Facebook y Twitter, ¿liebre y tortuga?

Nick Bilton ha usado, en el blog Bits del New York Times, la fábula de la liebre y la tortuga para comparar a Facebook y Twitter. Atribuida a Esopo, la historia está disponible en Wikisource. Como ya saben, termina así:

Llegado el día de la carrera, arrancaron ambas al mismo tiempo. La tortuga nunca dejó de caminar y a su lento paso pero constante, avanzaba tranquila hacia la meta. En cambio, la liebre, que a ratos se echaba a descansar en el camino, se quedó dormida. Cuando despertó, y moviéndose lo más veloz que pudo, vió como la tortuga había llegado de primera al final y obtenido la victoria.

En opinión de Bilton, mientras Facebook ha seguido el camino de la liebre, avanzando a mucha velocidad mientras la privacidad de los usuarios se tomaba una buena siesta. Twitter, en cambio, habría sido más cuidadoso:

For example, on Thursday Twitter introduced a feature that is intended to make better suggestions of whom to follow on the service. To make the new service work, Twitter needs to do some snooping. Did privacy groups come out and berate Twitter for its actions? No. Did the F.T.C. announce an investigation into the company’s practices? Actually, quite the opposite.The government proudly announced Twitter’s ability to let people opt out of the new feature.

Creo que Bilton le cuelga demasiado rápido la medalla a Twitter. Lo realmente revolucionario hubiera sido que la opción fuera opt in en lugar de opt out. No me atrevo a predecir el ganador de esta carrera, no estoy del todo seguro sobre cuál es la liebre y cuál la tortuga.

Imagen: Wikipedia | The Tortoise and The Hare

Contraprogramación a la IPO de Facebook

Si ya está un poco cansado de tanta noticia sobre precios de acciones, burbuja tecnológica y los últimos datos del NASDAQ, tómese una píldora con un poco de azúcar e imagine que el del sombrerito es Mark Zuckerberg. O puede que no.

Mary Poppins forma parte del canon de buenas películas para niños por dos características fundamentales: ternura y mala leche. No se olvide, cuando todo vaya mal, de comprar migas de pan. Tan solo dos peniques.
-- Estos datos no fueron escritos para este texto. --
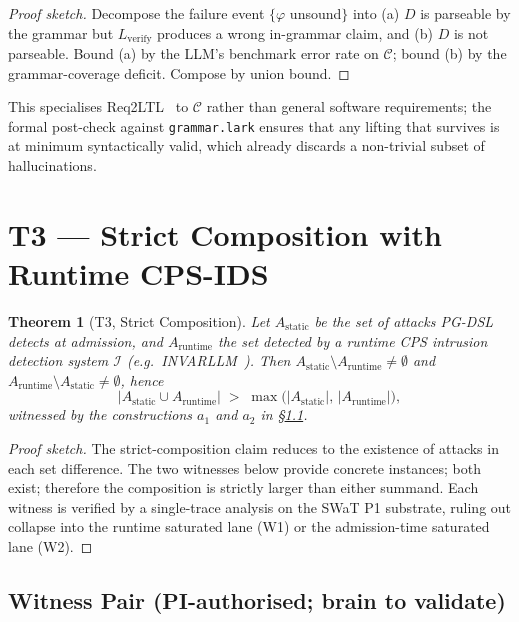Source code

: \documentclass[11pt]{article}
\newtheorem{theorem}{Theorem}
\begin{document}
\begin{proof}[Proof sketch]
Decompose the failure event $\{\varphi$ unsound$\}$ into
(a) $D$ is parseable by the grammar but $L_{\text{verify}}$ produces a wrong
in-grammar claim, and (b) $D$ is not parseable. Bound (a) by the LLM's
benchmark error rate on $\mathcal{C}$; bound (b) by the grammar-coverage
deficit. Compose by union bound.
\end{proof}

This specialises Req2LTL~\cite{req2ltl2025} to $\mathcal{C}$ rather than
general software requirements; the formal post-check against
\texttt{grammar.lark} ensures that any lifting that survives is at minimum
syntactically valid, which already discards a non-trivial subset of
hallucinations.

\section{T3 --- Strict Composition with Runtime CPS-IDS}
\label{sec:t3}

\begin{theorem}[T3, Strict Composition]
\label{thm:t3}
Let $A_{\text{static}}$ be the set of attacks PG-DSL detects at admission,
and $A_{\text{runtime}}$ the set detected by a runtime CPS intrusion
detection system $\mathcal{I}$ (e.g.\ INVARLLM~\cite{invarllm2024}). Then
$A_{\text{static}} \setminus A_{\text{runtime}} \neq \emptyset$ and
$A_{\text{runtime}} \setminus A_{\text{static}} \neq \emptyset$, hence
\[
\big|A_{\text{static}} \cup A_{\text{runtime}}\big|
\;>\;
\max\big(|A_{\text{static}}|,\,|A_{\text{runtime}}|\big),
\]
witnessed by the constructions $a_1$ and $a_2$ in
\S\ref{sec:t3-witness}.
\end{theorem}

\begin{proof}[Proof sketch]
The strict-composition claim reduces to the existence of attacks in each
set difference. The two witnesses below provide concrete instances; both
exist; therefore the composition is strictly larger than either summand.
Each witness is verified by a single-trace analysis on the SWaT P1
substrate, ruling out collapse into the runtime saturated lane (W1) or the
admission-time saturated lane (W2).
\end{proof}

\subsection{Witness Pair (PI-authorised; brain to validate)}
\label{sec:t3-witness}
\end{document}
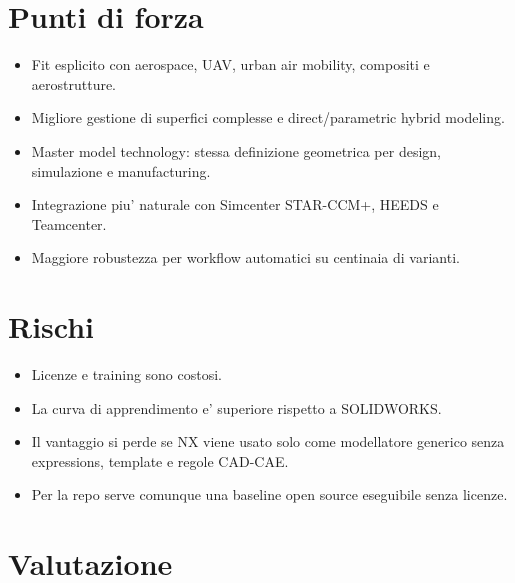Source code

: \section{Punti di forza}

\begin{itemize}
    \item Fit esplicito con aerospace, UAV, urban air mobility, compositi e aerostrutture.
    \item Migliore gestione di superfici complesse e direct/parametric hybrid modeling.
    \item Master model technology: stessa definizione geometrica per design, simulazione e manufacturing.
    \item Integrazione piu' naturale con Simcenter STAR-CCM+, HEEDS e Teamcenter.
    \item Maggiore robustezza per workflow automatici su centinaia di varianti.
\end{itemize}

\section{Rischi}

\begin{itemize}
    \item Licenze e training sono costosi.
    \item La curva di apprendimento e' superiore rispetto a SOLIDWORKS.
    \item Il vantaggio si perde se NX viene usato solo come modellatore generico senza expressions, template e regole CAD-CAE.
    \item Per la repo serve comunque una baseline open source eseguibile senza licenze.
\end{itemize}

\section{Valutazione}

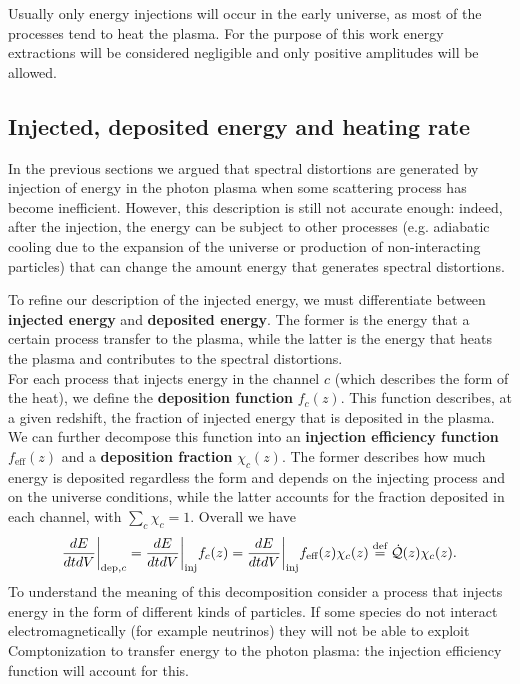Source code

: Usually only energy injections will occur in the early universe, as most of the processes tend to heat the plasma. For the purpose of this work energy extractions will be considered negligible and only positive amplitudes will be allowed.  
\subsection{Injected, deposited energy and heating rate}\label{sec:SD_injected_deposited_energy}
In the previous sections we argued that spectral distortions are generated by injection of energy in the photon plasma when some scattering process has become inefficient. However, this description is still not accurate enough: indeed, after the injection, the energy can be subject to other processes (e.g. adiabatic cooling due to the expansion of the universe or production of non-interacting particles) that can change the amount energy that generates spectral distortions. 

To refine our description of the injected energy, we must differentiate between \textbf{injected energy} and \textbf{deposited energy}. The former is the energy that a certain process transfer to the plasma, while the latter is the energy that heats the plasma and contributes to the spectral distortions.\\ For each process that injects energy in the channel $c$ (which describes the form of the heat), we define the \textbf{deposition function} $f_c(z)$. This function describes, at a given redshift, the fraction of injected energy that is deposited in the plasma. We can further decompose this function into an \textbf{injection efficiency function } $f_{\text{eff}}(z)$ and a \textbf{deposition fraction} $\chi_{c}(z)$. The former describes how much energy is deposited regardless the form and depends on the injecting process and on the universe conditions, while the latter accounts for the fraction deposited in each channel, with $\sum_c\chi_c=1$. Overall we have
\begin{equation}\label{eq:deposition_function}
    \frac{dE}{dt dV}\bigg|_{\text{dep},c}=\frac{dE}{dt dV}\bigg|_{\text{inj}}f_c(z)=\frac{dE}{dt dV}\bigg|_{\text{inj}}f_{\text{eff}}(z)\chi_c(z)\stackrel{\text{def}}{=} \dot{\mathcal{Q}}(z)\chi_c(z).
\end{equation}
To understand the meaning of this decomposition consider a process that injects energy in the form of different kinds of particles. If some species do not interact electromagnetically (for example neutrinos) they will not be able to exploit Comptonization to transfer energy to the photon plasma: the injection efficiency function will account for this.


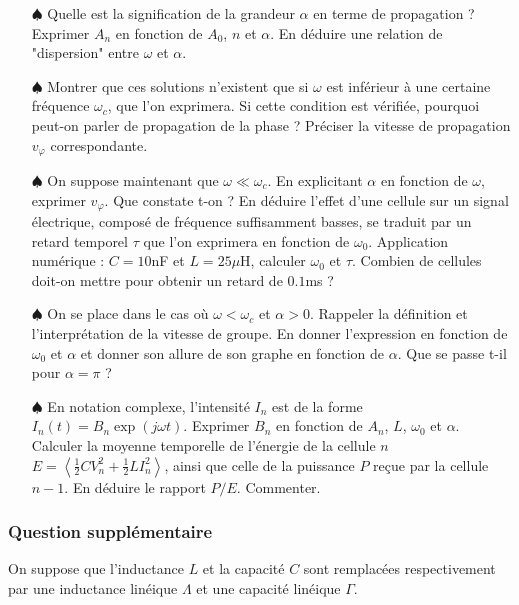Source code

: \documentclass{report}
\begin{document}
\begin{itemize}

	\item[$\spadesuit$] Quelle est la signification de la grandeur $\alpha$ en terme de propagation ? Exprimer $A_n$ en fonction de $A_0$, $n$ et $\alpha$. En déduire une relation de "dispersion" entre $\omega$ et $\alpha$.

	\item[$\spadesuit$] Montrer que ces solutions n'existent que si $\omega$ est inférieur à une certaine fréquence $\omega_c$, que l'on exprimera. Si cette condition est vérifiée, pourquoi peut-on parler de propagation de la phase ? Préciser la vitesse de propagation $v_\varphi$ correspondante.
	
	\item[$\spadesuit$] On suppose maintenant que $\omega\ll\omega_c$. En explicitant $\alpha$ en fonction de $\omega$, exprimer $v_\varphi$. Que constate t-on ? En déduire l'effet d'une cellule sur un signal électrique, composé de fréquence suffisamment basses, se traduit par un retard temporel $\tau$ que l'on exprimera en fonction de $\omega_0$. Application numérique : $C=10$nF et $L=25\mu$H, calculer $\omega_0$ et $\tau$. Combien de cellules doit-on mettre pour obtenir un retard de $0.1$ms ?

	\item[$\spadesuit$] On se place dans le cas où $\omega<\omega_c$ et $\alpha>0$. Rappeler la définition et l'interprétation de la vitesse de groupe. En donner l'expression en fonction de $\omega_0$ et $\alpha$ et donner son allure de son graphe en fonction de $\alpha$. Que se passe t-il pour $\alpha=\pi$ ?
	
	\item[$\spadesuit$] En notation complexe, l'intensité $I_n$ est de la forme $I_n(t)=B_n\exp(j\omega t)$. Exprimer $B_n$ en fonction de $A_n$, $L$, $\omega_0$ et $\alpha$. Calculer la moyenne temporelle de l'énergie de la cellule $n$ $E=\left\langle \frac{1}{2}CV_n^2+\frac{1}{2}LI_n^2\right\rangle$, ainsi que celle de la puissance $P$ reçue par la cellule $n-1$. En déduire le rapport $P/E$. Commenter.  	

\end{itemize}

\subsubsection*{Question supplémentaire}

On suppose que l'inductance $L$ et la capacité $C$ sont remplacées respectivement par une inductance linéique $\Lambda$ et une capacité linéique $\Gamma$. 
\end{document}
Empresas emergentes y desarrollo de aplicaciones, ¿fin de un paradigma?

Alexis Madrigal ha publicado un interesantísimo artículo llamado The Jig Is Up: Time to Get Past Facebook and Invent a New Future. El editor jefe de The Atlantic alerta sobre la multiplicación de los clones y las startups que, en lugar de alumbrar una idea completamente innovadora, se dedican a perfeccionar lo ya conseguido y refugiarse en nichos de mercado cada vez más pequeños.

For at least five years, we’ve been working with the same operating logic in the consumer technology game. This is what it looks like:

There will be ratings and photos and a network of friends imported, borrowed, or stolen from one of the big social networks. There will be an emphasis on connections between people, things, and places. That is to say, the software you run on your phone will try to get you to help it understand what and who you care about out there in the world. Because all that stuff can be transmuted into valuable information for advertisers.

Madrigal sostiene que estamos ante una situación de pérdida del paradigma de innovación que guió a la industria tecnológica durante décadas. Uno de los síntomas que apuntan a la causa es, según explica en el artículo, cierta deriva del periodismo tecnológico hacia temas que antes no suscitaban demasiado interés.

Thousands of startups are doing almost exactly the same thing, minor variations on a theme. Tech journalists report endlessly on the same handful of well-established companies. Apple, Amazon, Google, Facebook, and Microsoft’s dominate pieces of the web, and they don’t appear to be in shaky positions.

Es cierto que, en ocasiones, el comentario sobre tecnología escora demasiado a las tonalidades rosa o salmón. Honestamente, no creo que sea para tanto. Sin embargo, el artículo merece una o varias lecturas porque no deja de ser una llamada de atención a todos los generadores de  contenido, informático y periodístico.